Ordre des Experts-Comptables
- Abbreviation: OEC
- Formation: September 19, 1945; 80 years ago
- Legal status: Body corporate created under an ordinance of the Government of France
- Headquarters: Paris, France
- Region served: France
- Official language: French
- President: Agnes Bricard
- Website: www.experts-comptables.fr
- Formerly called: L'Ordre des Experts-Comptables et des Comptables Agréés

= Ordre des Experts-Comptables =

Professional order

The Ordre des Experts-Comptables (Institute of Chartered Accountants), or OEC, is a professional organization of Chartered Accountants in France.
The institute was created by Ordinance in 1945 and placed under the Ministry of Economy, Finance and Budget.
It represents Chartered Accountants, supports them in their professional development and guarantees their ethical conduct.

The institute is represented by the Supreme Council (Conseil Superieur de L'Ordre des Experts Comptables) based in Paris.
The Supreme Council consists of 44 elected members and the presidents of 22 regional councils.

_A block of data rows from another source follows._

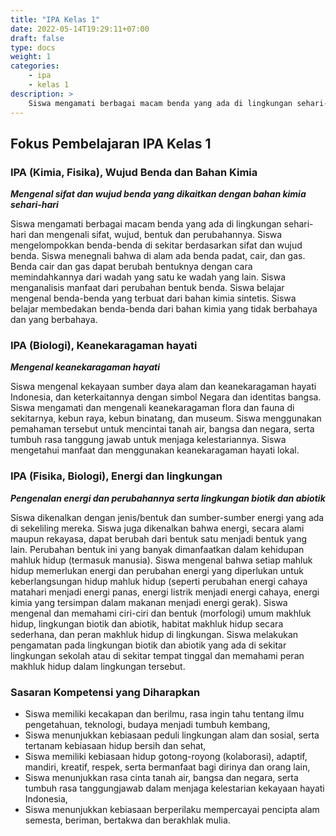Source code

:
 ```yaml
---
title: "IPA Kelas 1"
date: 2022-05-14T19:29:11+07:00
draft: false
type: docs
weight: 1
categories:
    - ipa
    - kelas 1
description: >
    Siswa mengamati berbagai macam benda yang ada di lingkungan sehari-hari dan mengenali sifat, wujud, bentuk dan perubahannya. Siswa mengelompokkan benda-benda di sekitar berdasarkan sifat dan wujud benda. Siswa menegnali bahwa di alam ada benda padat, cair, dan gas.
---
```


## Fokus Pembelajaran IPA Kelas 1

### IPA (Kimia, Fisika), Wujud Benda dan Bahan Kimia
***Mengenal sifat dan wujud benda yang dikaitkan dengan bahan kimia sehari-hari***

Siswa mengamati berbagai macam benda yang ada di lingkungan sehari-hari dan mengenali sifat, wujud, bentuk dan perubahannya. Siswa mengelompokkan benda-benda di sekitar berdasarkan sifat dan wujud benda. Siswa menegnali bahwa di alam ada benda padat, cair, dan gas. Benda cair dan gas dapat berubah bentuknya dengan cara memindahkannya dari wadah yang satu ke wadah yang lain. Siswa menganalisis manfaat dari perubahan bentuk benda. Siswa belajar mengenal benda-benda yang terbuat dari bahan kimia sintetis. Siswa belajar membedakan benda-benda dari bahan kimia yang tidak berbahaya dan yang berbahaya.

### IPA (Biologi), Keanekaragaman hayati
***Mengenal keanekaragaman hayati***

Siswa mengenal kekayaan sumber daya alam dan keanekaragaman hayati Indonesia, dan keterkaitannya dengan simbol Negara dan identitas bangsa. Siswa mengamati dan mengenali keanekaragaman flora dan fauna di sekitarnya, kebun raya, kebun binatang, dan museum. Siswa menggunakan pemahaman tersebut untuk mencintai tanah air, bangsa dan negara, serta tumbuh rasa tanggung jawab untuk menjaga kelestariannya. Siswa mengetahui manfaat dan menggunakan keanekaragaman hayati lokal.

### IPA (Fisika, Biologi), Energi dan lingkungan
***Pengenalan energi dan perubahannya serta lingkungan biotik dan abiotik***

Siswa dikenalkan dengan jenis/bentuk dan sumber-sumber energi yang ada di sekeliling mereka. Siswa juga dikenalkan bahwa energi, secara alami maupun rekayasa, dapat berubah dari bentuk satu menjadi bentuk yang lain. Perubahan bentuk ini yang banyak dimanfaatkan dalam kehidupan mahluk hidup (termasuk manusia). Siswa mengenal bahwa setiap mahluk hidup memerlukan energi dan perubahan energi yang diperlukan untuk keberlangsungan hidup mahluk hidup (seperti perubahan energi cahaya matahari menjadi energi panas, energi listrik menjadi energi cahaya, energi kimia yang tersimpan dalam makanan menjadi energi gerak).
Siswa mengenal dan memahami ciri-ciri dan bentuk (morfologi) umum makhluk hidup, lingkungan biotik dan abiotik, habitat makhluk hidup secara sederhana, dan peran makhluk hidup di lingkungan. Siswa melakukan pengamatan pada lingkungan biotik dan abiotik yang ada di sekitar lingkungan sekolah atau di sekitar tempat tinggal dan memahami peran makhluk hidup dalam lingkungan tersebut.

### Sasaran Kompetensi yang Diharapkan
- Siswa memiliki kecakapan dan berilmu, rasa ingin tahu tentang ilmu pengetahuan, teknologi, budaya menjadi tumbuh kembang,
- Siswa menunjukkan kebiasaan peduli lingkungan alam dan sosial, serta tertanam kebiasaan hidup bersih dan sehat,
- Siswa memiliki kebiasaan hidup gotong-royong (kolaborasi), adaptif, mandiri, kreatif, respek, serta bermanfaat bagi dirinya dan orang lain,
- Siswa menunjukkan rasa cinta tanah air, bangsa dan negara, serta tumbuh rasa tanggungjawab dalam menjaga kelestarian kekayaan hayati Indonesia,
- Siswa menunjukkan kebiasaan berperilaku mempercayai pencipta alam semesta, beriman, bertakwa dan berakhlak mulia.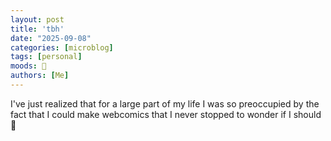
 ```yaml
---
layout: post
title: 'tbh'
date: "2025-09-08"
categories: [microblog]
tags: [personal] 
moods: 🤔
authors: [Me]
---
```

I've just realized that for a large part of my life I was so preoccupied by the fact that I could make webcomics that I never stopped to wonder if I should 🥴
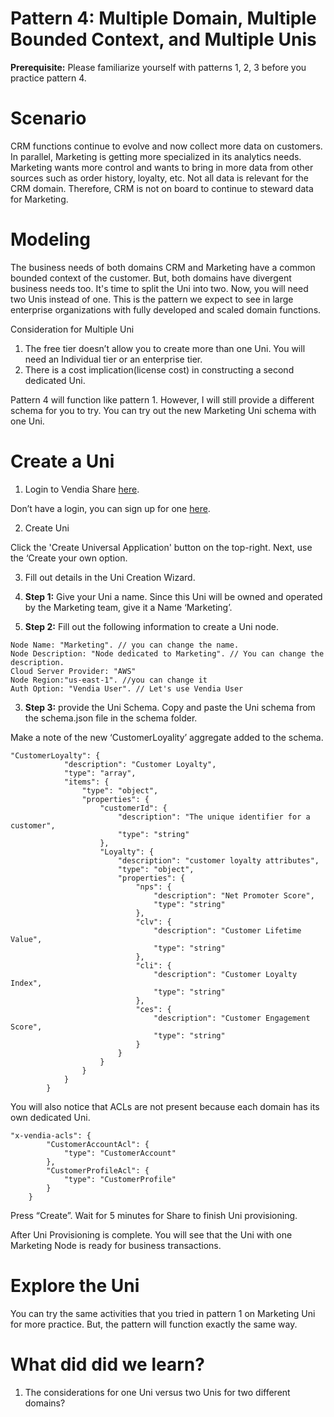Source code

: # Pattern 4: Multiple Domain, Multiple Bounded Context, and Multiple Unis

**Prerequisite:** Please familiarize yourself with patterns 1, 2, 3 before you practice pattern 4. 


# Scenario

CRM functions continue to evolve and now collect more data on customers. In parallel, Marketing is getting more specialized in its analytics needs. Marketing wants more control and wants to bring in more data from other sources such as order history, loyalty, etc. Not all data is relevant for the CRM domain. Therefore, CRM is not on board to continue to steward data for Marketing.  


# Modeling

The business needs of both domains CRM and Marketing have a common bounded context of the customer. But, both domains have divergent business needs too. It's time to split the Uni into two. Now, you will need two Unis instead of one. This is the pattern we expect to see in large enterprise organizations with fully developed and scaled domain functions. 

Consideration for Multiple Uni



1. The free tier doesn’t allow you to create more than one Uni. You will need an Individual tier or an enterprise tier. 
2. There is a cost implication(license cost) in constructing a second dedicated Uni. 

Pattern 4 will function like pattern 1. However, I will still provide a different schema for you to try. You can try out the new Marketing Uni schema with one Uni. 


# Create a Uni

1. Login to Vendia Share [here](https://share.vendia.net/login). 

Don’t have a login, you can sign up for one [here](https://share.vendia.net/). 

2. Create Uni

Click the 'Create Universal Application' button on the top-right. Next, use the ‘Create your own option. 

3. Fill out details in the Uni Creation Wizard. 

1. **Step 1:** Give your Uni a name. Since this Uni will be owned and operated by the Marketing team, give it a Name ‘Marketing’.
2. **Step 2:** Fill out the following information to create a Uni node. 

```
Node Name: "Marketing". // you can change the name.
Node Description: "Node dedicated to Marketing". // You can change the description.
Cloud Server Provider: "AWS"
Node Region:"us-east-1". //you can change it
Auth Option: "Vendia User". // Let's use Vendia User
```

3. **Step 3:** provide the Uni Schema. Copy and paste the Uni schema from the schema.json file in the schema folder.

Make a note of the new ‘CustomerLoyality’ aggregate added to the schema.


```
"CustomerLoyalty": {
            "description": "Customer Loyalty",
            "type": "array",
            "items": {
                "type": "object",
                "properties": {
                    "customerId": {
                        "description": "The unique identifier for a customer",
                        "type": "string"
                    },
                    "Loyalty": {
                        "description": "customer loyalty attributes",
                        "type": "object",
                        "properties": {
                            "nps": {
                                "description": "Net Promoter Score",
                                "type": "string"
                            },
                            "clv": {
                                "description": "Customer Lifetime Value",
                                "type": "string"
                            },
                            "cli": {
                                "description": "Customer Loyalty Index",
                                "type": "string"
                            },
                            "ces": {
                                "description": "Customer Engagement Score",
                                "type": "string"
                            }
                        }
                    }
                }
            }
        }
```


You will also notice that ACLs are not present because each domain has its own dedicated Uni.


```
"x-vendia-acls": {
        "CustomerAccountAcl": {
            "type": "CustomerAccount"
        },
        "CustomerProfileAcl": {
            "type": "CustomerProfile"
        }
    }
```


Press “Create”. Wait for 5 minutes for Share to finish Uni provisioning.

After Uni Provisioning is complete. You will see that the Uni with one Marketing Node is ready for business transactions. 


# Explore the Uni

You can try the same activities that you tried in pattern 1 on Marketing Uni for more practice. But, the pattern will function exactly the same way. 


# What did did we learn?



1. The considerations for one Uni versus two Unis for two different domains?
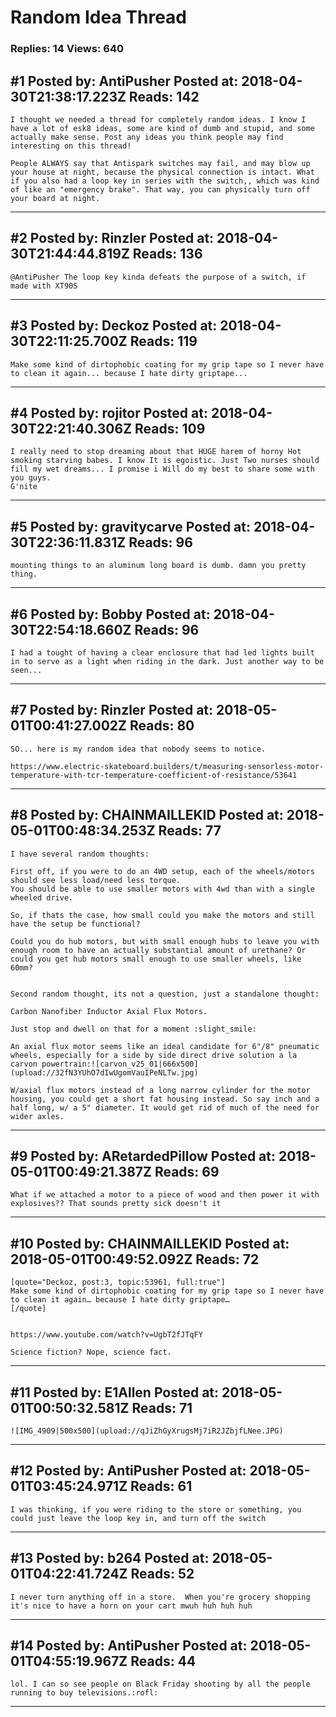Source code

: # Random Idea Thread

### Replies: 14 Views: 640

## \#1 Posted by: AntiPusher Posted at: 2018-04-30T21:38:17.223Z Reads: 142

```
I thought we needed a thread for completely random ideas. I know I have a lot of esk8 ideas, some are kind of dumb and stupid, and some actually make sense. Post any ideas you think people may find interesting on this thread!

People ALWAYS say that Antispark switches may fail, and may blow up your house at night, because the physical connection is intact. What if you also had a loop key in series with the switch,, which was kind of like an "emergency brake". That way, you can physically turn off your board at night.
```

---
## \#2 Posted by: Rinzler Posted at: 2018-04-30T21:44:44.819Z Reads: 136

```
@AntiPusher The loop key kinda defeats the purpose of a switch, if made with XT90S
```

---
## \#3 Posted by: Deckoz Posted at: 2018-04-30T22:11:25.700Z Reads: 119

```
Make some kind of dirtophobic coating for my grip tape so I never have to clean it again... because I hate dirty griptape...
```

---
## \#4 Posted by: rojitor Posted at: 2018-04-30T22:21:40.306Z Reads: 109

```
I really need to stop dreaming about that HUGE harem of horny Hot smoking starving babes. I know It is egoistic. Just Two nurses should fill my wet dreams... I promise i Will do my best to share some with you guys. 
G'nite
```

---
## \#5 Posted by: gravitycarve Posted at: 2018-04-30T22:36:11.831Z Reads: 96

```
mounting things to an aluminum long board is dumb. damn you pretty thing.
```

---
## \#6 Posted by: Bobby Posted at: 2018-04-30T22:54:18.660Z Reads: 96

```
I had a tought of having a clear enclosure that had led lights built in to serve as a light when riding in the dark. Just another way to be seen...
```

---
## \#7 Posted by: Rinzler Posted at: 2018-05-01T00:41:27.002Z Reads: 80

```
SO... here is my random idea that nobody seems to notice.

https://www.electric-skateboard.builders/t/measuring-sensorless-motor-temperature-with-tcr-temperature-coefficient-of-resistance/53641
```

---
## \#8 Posted by: CHAINMAILLEKID Posted at: 2018-05-01T00:48:34.253Z Reads: 77

```
I have several random thoughts:

First off, if you were to do an 4WD setup, each of the wheels/motors should see less load/need less torque.
You should be able to use smaller motors with 4wd than with a single wheeled drive.

So, if thats the case, how small could you make the motors and still have the setup be functional?

Could you do hub motors, but with small enough hubs to leave you with enough room to have an actually substantial amount of urethane? Or could you get hub motors small enough to use smaller wheels, like 60mm? 


Second random thought, its not a question, just a standalone thought:

Carbon Nanofiber Inductor Axial Flux Motors.

Just stop and dwell on that for a moment :slight_smile:

An axial flux motor seems like an ideal candidate for 6"/8" pneumatic wheels, especially for a side by side direct drive solution a la carvon powertrain:![carvon_v25_01|666x500](upload://32fN3YUhO7dIwUgomVauIPeNLTw.jpg)

W/axial flux motors instead of a long narrow cylinder for the motor housing, you could get a short fat housing instead. So say inch and a half long, w/ a 5" diameter. It would get rid of much of the need for wider axles.
```

---
## \#9 Posted by: ARetardedPillow Posted at: 2018-05-01T00:49:21.387Z Reads: 69

```
What if we attached a motor to a piece of wood and then power it with explosives?? That sounds pretty sick doesn't it
```

---
## \#10 Posted by: CHAINMAILLEKID Posted at: 2018-05-01T00:49:52.092Z Reads: 72

```
[quote="Deckoz, post:3, topic:53961, full:true"]
Make some kind of dirtophobic coating for my grip tape so I never have to clean it again… because I hate dirty griptape…
[/quote]


https://www.youtube.com/watch?v=UgbT2fJTqFY

Science fiction? Nope, science fact.
```

---
## \#11 Posted by: E1Allen Posted at: 2018-05-01T00:50:32.581Z Reads: 71

```
![IMG_4909|500x500](upload://qJiZhGyXrugsMj7iR2JZbjfLNee.JPG)
```

---
## \#12 Posted by: AntiPusher Posted at: 2018-05-01T03:45:24.971Z Reads: 61

```
I was thinking, if you were riding to the store or something, you could just leave the loop key in, and turn off the switch
```

---
## \#13 Posted by: b264 Posted at: 2018-05-01T04:22:41.724Z Reads: 52

```
I never turn anything off in a store.  When you're grocery shopping it's nice to have a horn on your cart mwuh huh huh huh
```

---
## \#14 Posted by: AntiPusher Posted at: 2018-05-01T04:55:19.967Z Reads: 44

```
lol. I can so see people on Black Friday shooting by all the people running to buy televisions.:rofl:
```

---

The OEC is a member of the International Federation of Accountants (IFAC) and of the International Federation of Francophone Accountants (FIDEF).
CGA-Canada has a Mutual Recognition Agreement with the OEC. There is a straightforward process for a member of the one institution to become a member of the other, subject to passing an examination.
There are two trade associations for accountants in France: the Institut Français des Experts-Comptables and Experts-Comptables de France. These are not associated with the OEC.